A man has two girlfriends. Each lives at the opposite final stop of the same train. The man gets up every day at a random time. He goes to a train stop and takes the first train to come regardless of the direction and goes to the final stop to see the girlfriend which lives there. Surprisingly he sees one of the girlfriends 4 times more often than the other one. How can this be?

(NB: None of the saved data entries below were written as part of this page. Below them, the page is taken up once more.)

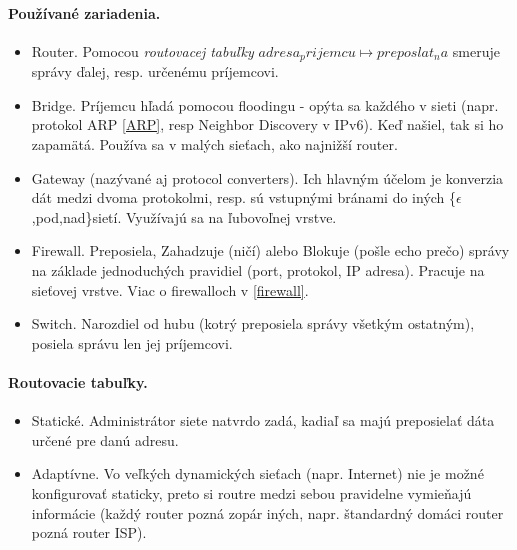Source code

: \documentclass[10pt,a4paper]{article}
\begin{document}
\paragraph{Používané zariadenia.}
\begin{itemize}
\item Router. Pomocou \emph{routovacej tabuľky} $adresa_prijemcu \mapsto preposlat_na$ smeruje správy ďalej, resp. určenému príjemcovi.         
\item Bridge. Príjemcu hľadá pomocou floodingu - opýta sa každého v sieti (napr. protokol ARP \ref{ARP}, resp Neighbor Discovery v IPv6). Keď našiel, tak si ho zapamätá. Používa sa v malých sieťach, ako najnižší router.  
\item Gateway (nazývané aj protocol converters). Ich hlavným účelom je konverzia dát medzi dvoma protokolmi, resp. sú vstupnými bránami do iných \{$\epsilon$,pod,nad\}sietí. Využívajú sa na ľubovoľnej vrstve. 
\item Firewall. Preposiela, Zahadzuje (ničí) alebo Blokuje (pošle echo prečo) správy na základe jednoduchých pravidiel (port, protokol, IP adresa). Pracuje na sieťovej vrstve. Viac o firewalloch v \ref{firewall}. 
\item Switch. Narozdiel od hubu (kotrý preposiela správy všetkým ostatným), posiela správu len jej príjemcovi. 
\end{itemize}  

\label{routing_tables}
\paragraph{Routovacie tabuľky.} 
\begin{itemize}
\item Statické. Administrátor siete natvrdo zadá, kadiaľ sa majú preposielať dáta určené pre danú adresu.           
\item Adaptívne. Vo veľkých dynamických sieťach (napr. Internet) nie je možné konfigurovať staticky, preto si routre medzi sebou pravidelne vymieňajú informácie (každý router pozná zopár iných, napr. štandardný domáci router pozná router ISP). 
\end{itemize} 
\end{document}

HintThink about train time intervals.
The trains go in 10-minute intervals. One direction, it is every hour at 0, 10, 20, 30, 40, and 50 minutes and the other direction it is every hour at 2, 12, 22, 32, 42, and 52 minutes. When the man comes to the train stop at a random time, he will take the first train if he comes within the first two minutes in any of the 10-minute intervals, i.e. with probability of 20%. The ratio of visiting girlfriends is then 20%:80% or 1:4.
Nov 21, 2001
|tricky tricky tricky|
Dec 08, 2001
| I don't think there's enough info in the question to arrive at that. What if there is only one train that makes the trip back and forth all day? |
Mar 08, 2002
|ones a model and he sees 3 posters of her on his way to see the other|
Mar 08, 2002
|He has a picture of one in his wallet|
Mar 08, 2002
|ONe of them is really kinky, and keeps the lights off 4 out of every 5 times he goes over to her house|
Mar 20, 2002
|I got it. Easy. One is great looking, fun to be with, and "saucy". The other is a dog that he just sees once in a while. He sees the first one more, because he likes her more. Go figure!|
Apr 03, 2002
|He could purposely wake up at a "random" time with an alarm clock and get to the station at a specific time.|
Apr 05, 2002
|Very good one! Well explained.|
Apr 28, 2002
|How come they change to trams in the answer? No offense, but if you had said that it might have been easier, because most trains don't come at 10 min intervals.|
Jun 12, 2002
|How about this: there is a single train which goes back and forth all day long. The train station the guy goes to is one fifth of the way from one end of the track to the other. Say it's 4 times closer to girl A than to girl B. Then four times out of five, the train will be between the man and girl B when he gets to the station, and so will be headed toward girl A when it arrives.|
Dec 04, 2002
|I had the same idea as Bender. Good question though. I liked the answer given as well.|
Mar 14, 2003
|I don't think so! Why should you count the ten minute intervals starting from 0? Why not count each 10 minute interval starting from 29, 2:19, 2:29 etc. Now according to your logic he has a 90% chance ov visiting the other one. I think if the trains run equally regularly and you arrive at a random time, by definition of randomness, he will visit both equally regularly.|
Mar 21, 2003
|jimbo, i think you're wrong. think of it this way - imagine the trains were schedued such that one train always arrived 1 minute after the other. if he goes to the station at a random time each day, he would only visit one girl friend if he happened to arrive during that one minute period. the rest of the time he'd visit the other.|
Jun 03, 2004
|I think the point is that train A arrives 2 minutes after train B and train B arrives 8 minutes after train A so there is an imbalance which causes the extra visitations. There are some alternative answers though for example more trains go in one direction than the other. Its still a good teaser because it makes you think.|
Jul 30, 2005
| my brain hurts|
besides a better question is when they find out which one will hurt him more
Jan 11, 2006
|This must surely depend on how far along the line he lives. The trams must meet at some point, and if he lives at or near that place it's 50/50 which one he gets; but if near one end he must visit the distant girl as the other tram will be gone more often than not. |
Mar 31, 2006
|i never take a train..|
Apr 07, 2006
|This teaser is correct. |
A great way to visualize this problem is to make a timeline. Draw a line, mark ten minute intervals from 0 to 50, and from 2 to 52. What you will see is two "window" sizes, 8 minute windows and 2 minute windows.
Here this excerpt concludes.